Daniel Ambrosini, a lawyer-cum-neuroscientist studying at McGill, cites the 1992 case of Herbert Weinstein as an example of a landmark case in the “my brain made me do it” argument. Weinstein was a New York ad executive who strangled his wife and threw her body from a 12th story window. During the first-degree murder trial, the defence counsel presented an image of Weinstein’s brain showing a large cyst in the frontal lobe as evidence mitigating his criminal responsibility. Because the prosecutors were afraid of the effect the images might have on the jury, they agreed to drop the charge to manslaughter, and Weinstein and his brain avoided a life sentence.

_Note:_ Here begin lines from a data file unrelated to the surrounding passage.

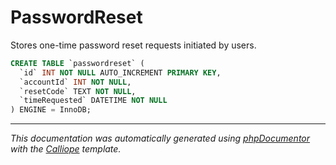 # PasswordReset

Stores one-time password reset requests initiated by users.

```sql
CREATE TABLE `passwordreset` (
  `id` INT NOT NULL AUTO_INCREMENT PRIMARY KEY,
  `accountId` INT NOT NULL,
  `resetCode` TEXT NOT NULL,
  `timeRequested` DATETIME NOT NULL
) ENGINE = InnoDB;
```

---

*This documentation was automatically generated using [phpDocumentor](http://www.phpdoc.org/) with the [Calliope](https://github.com/DaphneWebFramework/Calliope) template.*
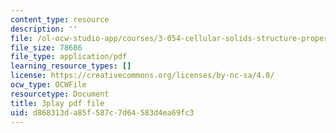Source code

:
 ```yaml
---
content_type: resource
description: ''
file: /ol-ocw-studio-app/courses/3-054-cellular-solids-structure-properties-and-applications-spring-2015/d868313da85f587c7d64583d4ea69fc3_WiFahA1iAv4.pdf
file_size: 78686
file_type: application/pdf
learning_resource_types: []
license: https://creativecommons.org/licenses/by-nc-sa/4.0/
ocw_type: OCWFile
resourcetype: Document
title: 3play pdf file
uid: d868313d-a85f-587c-7d64-583d4ea69fc3
---
```

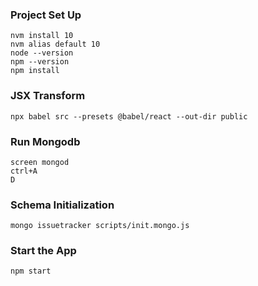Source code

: ### Project Set Up

```
nvm install 10
nvm alias default 10
node --version
npm --version
npm install
```



### JSX Transform
```
npx babel src --presets @babel/react --out-dir public
```

### Run Mongodb
```
screen mongod
ctrl+A
D
```

### Schema Initialization
```
mongo issuetracker scripts/init.mongo.js
```

### Start the App
```
npm start
```
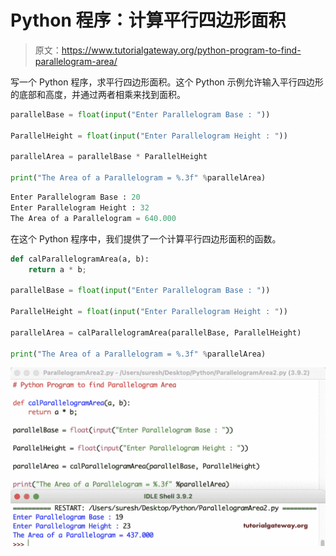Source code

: # Python 程序：计算平行四边形面积

> 原文：<https://www.tutorialgateway.org/python-program-to-find-parallelogram-area/>

写一个 Python 程序，求平行四边形面积。这个 Python 示例允许输入平行四边形的底部和高度，并通过两者相乘来找到面积。

```py
parallelBase = float(input("Enter Parallelogram Base : "))

ParallelHeight = float(input("Enter Parallelogram Height : "))

parallelArea = parallelBase * ParallelHeight

print("The Area of a Parallelogram = %.3f" %parallelArea) 
```

```py
Enter Parallelogram Base : 20
Enter Parallelogram Height : 32
The Area of a Parallelogram = 640.000
```

在这个 Python 程序中，我们提供了一个计算平行四边形面积的函数。

```py
def calParallelogramArea(a, b):
    return a * b;

parallelBase = float(input("Enter Parallelogram Base : "))

ParallelHeight = float(input("Enter Parallelogram Height : "))

parallelArea = calParallelogramArea(parallelBase, ParallelHeight)

print("The Area of a Parallelogram = %.3f" %parallelArea) 
```

![Python Program to find Parallelogram Area 2](img/e6c93389e784f0e0507f018d5f2ebd73.png)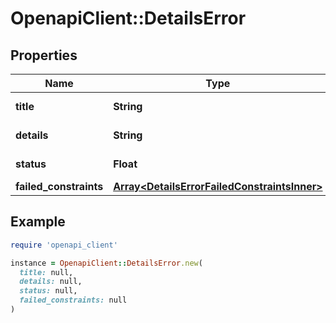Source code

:# OpenapiClient::DetailsError

## Properties

| Name | Type | Description | Notes |
| ---- | ---- | ----------- | ----- |
| **title** | **String** | Short title of the error. | [optional] |
| **details** | **String** | Details of the error. | [optional] |
| **status** | **Float** | The status code. | [optional] |
| **failed_constraints** | [**Array&lt;DetailsErrorFailedConstraintsInner&gt;**](DetailsErrorFailedConstraintsInner.md) |  | [optional] |

## Example

```ruby
require 'openapi_client'

instance = OpenapiClient::DetailsError.new(
  title: null,
  details: null,
  status: null,
  failed_constraints: null
)
```

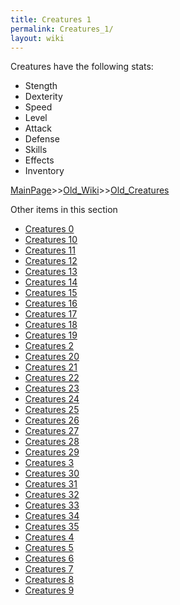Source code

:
 ```yaml
---
title: Creatures 1
permalink: Creatures_1/
layout: wiki
---
```

Creatures have the following stats:
* Stength
* Dexterity
* Speed
* Level
* Attack
* Defense
* Skills
* Effects
* Inventory

[MainPage](/keeperrl_wiki/ "wikilink")>>[Old_Wiki](/keeperrl_wiki/Old_Wiki "wikilink")>>[Old_Creatures](/keeperrl_wiki/Old_Creatures "wikilink")

Other items in this section
-    [Creatures 0](/keeperrl_wiki/Creatures_0 "wikilink")
-    [Creatures 10](/keeperrl_wiki/Creatures_10 "wikilink")
-    [Creatures 11](/keeperrl_wiki/Creatures_11 "wikilink")
-    [Creatures 12](/keeperrl_wiki/Creatures_12 "wikilink")
-    [Creatures 13](/keeperrl_wiki/Creatures_13 "wikilink")
-    [Creatures 14](/keeperrl_wiki/Creatures_14 "wikilink")
-    [Creatures 15](/keeperrl_wiki/Creatures_15 "wikilink")
-    [Creatures 16](/keeperrl_wiki/Creatures_16 "wikilink")
-    [Creatures 17](/keeperrl_wiki/Creatures_17 "wikilink")
-    [Creatures 18](/keeperrl_wiki/Creatures_18 "wikilink")
-    [Creatures 19](/keeperrl_wiki/Creatures_19 "wikilink")
-    [Creatures 2](/keeperrl_wiki/Creatures_2 "wikilink")
-    [Creatures 20](/keeperrl_wiki/Creatures_20 "wikilink")
-    [Creatures 21](/keeperrl_wiki/Creatures_21 "wikilink")
-    [Creatures 22](/keeperrl_wiki/Creatures_22 "wikilink")
-    [Creatures 23](/keeperrl_wiki/Creatures_23 "wikilink")
-    [Creatures 24](/keeperrl_wiki/Creatures_24 "wikilink")
-    [Creatures 25](/keeperrl_wiki/Creatures_25 "wikilink")
-    [Creatures 26](/keeperrl_wiki/Creatures_26 "wikilink")
-    [Creatures 27](/keeperrl_wiki/Creatures_27 "wikilink")
-    [Creatures 28](/keeperrl_wiki/Creatures_28 "wikilink")
-    [Creatures 29](/keeperrl_wiki/Creatures_29 "wikilink")
-    [Creatures 3](/keeperrl_wiki/Creatures_3 "wikilink")
-    [Creatures 30](/keeperrl_wiki/Creatures_30 "wikilink")
-    [Creatures 31](/keeperrl_wiki/Creatures_31 "wikilink")
-    [Creatures 32](/keeperrl_wiki/Creatures_32 "wikilink")
-    [Creatures 33](/keeperrl_wiki/Creatures_33 "wikilink")
-    [Creatures 34](/keeperrl_wiki/Creatures_34 "wikilink")
-    [Creatures 35](/keeperrl_wiki/Creatures_35 "wikilink")
-    [Creatures 4](/keeperrl_wiki/Creatures_4 "wikilink")
-    [Creatures 5](/keeperrl_wiki/Creatures_5 "wikilink")
-    [Creatures 6](/keeperrl_wiki/Creatures_6 "wikilink")
-    [Creatures 7](/keeperrl_wiki/Creatures_7 "wikilink")
-    [Creatures 8](/keeperrl_wiki/Creatures_8 "wikilink")
-    [Creatures 9](/keeperrl_wiki/Creatures_9 "wikilink")
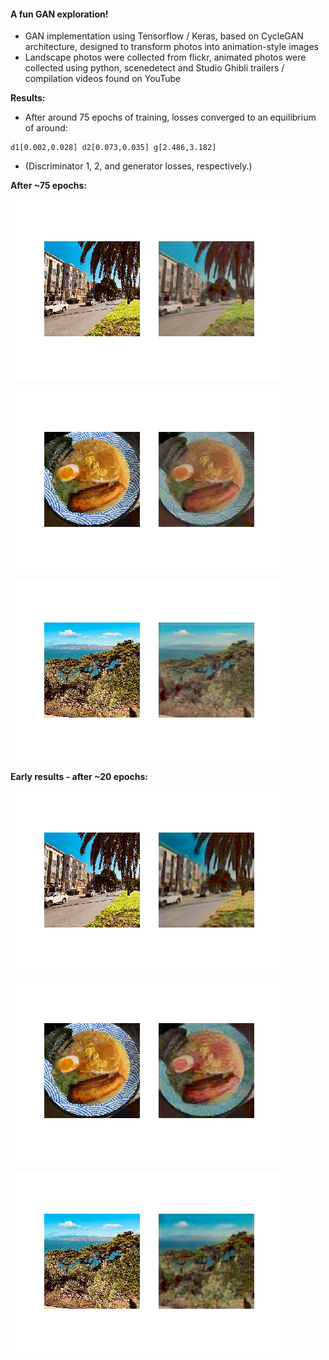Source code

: #### A fun GAN exploration!

- GAN implementation using Tensorflow / Keras, based on CycleGAN architecture, designed to transform photos into animation-style images
- Landscape photos were collected from flickr, animated photos were collected using python, scenedetect and Studio Ghibli trailers / compilation videos found on YouTube

**Results:**

- After around 75 epochs of training, losses converged to an equilibrium of around:

```
d1[0.002,0.028] d2[0.073,0.035] g[2.486,3.182]
```

- (Discriminator 1, 2, and generator losses, respectively.)

**After ~75 epochs:**

![0](./results/0.png)

![5](./results/1.png)

![4](./results/3.png)

**Early results - after ~20 epochs:**

![0](./results/early_0.png)

![4](./results/early_1.png)

![5](./results/early_3.png)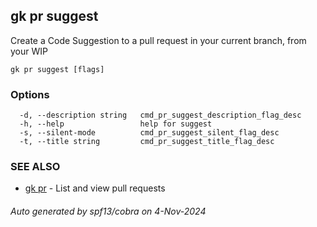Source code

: ## gk pr suggest

Create a Code Suggestion to a pull request in your current branch, from your WIP

```
gk pr suggest [flags]
```

### Options

```
  -d, --description string   cmd_pr_suggest_description_flag_desc
  -h, --help                 help for suggest
  -s, --silent-mode          cmd_pr_suggest_silent_flag_desc
  -t, --title string         cmd_pr_suggest_title_flag_desc
```

### SEE ALSO

* [gk pr](gk_pr.md)	 - List and view pull requests

###### Auto generated by spf13/cobra on 4-Nov-2024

Abnormal development of brain structures involved in motivating instincts can also overwhelm the prefrontal cortex. In August 1966, Charles Whitman, a student at the University of Texas killed his wife, mother, and 13 other people on campus before being shot by the Austin police. Following the massacre, an autopsy revealed Whitman had a tumour in his amygdala – an area of the brain that evolved in mammals and is associated with fear and aggression. In October 2007, a group of neuroscientists, psychologists, and lawyers was awarded a $10-million grant from the MacArthur Foundation to study the impact of modern neuroscience on criminal law. Their work aims to answer the primary question that arises from the collision of the two disciplines: namely, how does the structure of a brain affect the liability of a body? Should we trust fMRI scans to distinguish truth from fiction? Should the police be able to get a search warrant for someone’s brain? Should we be made to answer for our urgers, or only our control over them? If Kermit the Frog came home to find Ms. Piggy in bed with Fozzie Bear and knocked the stuffing out of both, should he be punished less if an x-ray could prove that Jim Henson’s hand was behind the blows?
As neuroscientists and their technologies learn to tease apart the strings that make us dance, our laws will have to adapt. For now, the point at which people should be excused from responsibility for the actions of their bodies because they are not able to control themselves remains ambiguous. Neuroscience is providing new frames through which to question the control we have over our actions, but, ultimately, the answer may be ours to choose.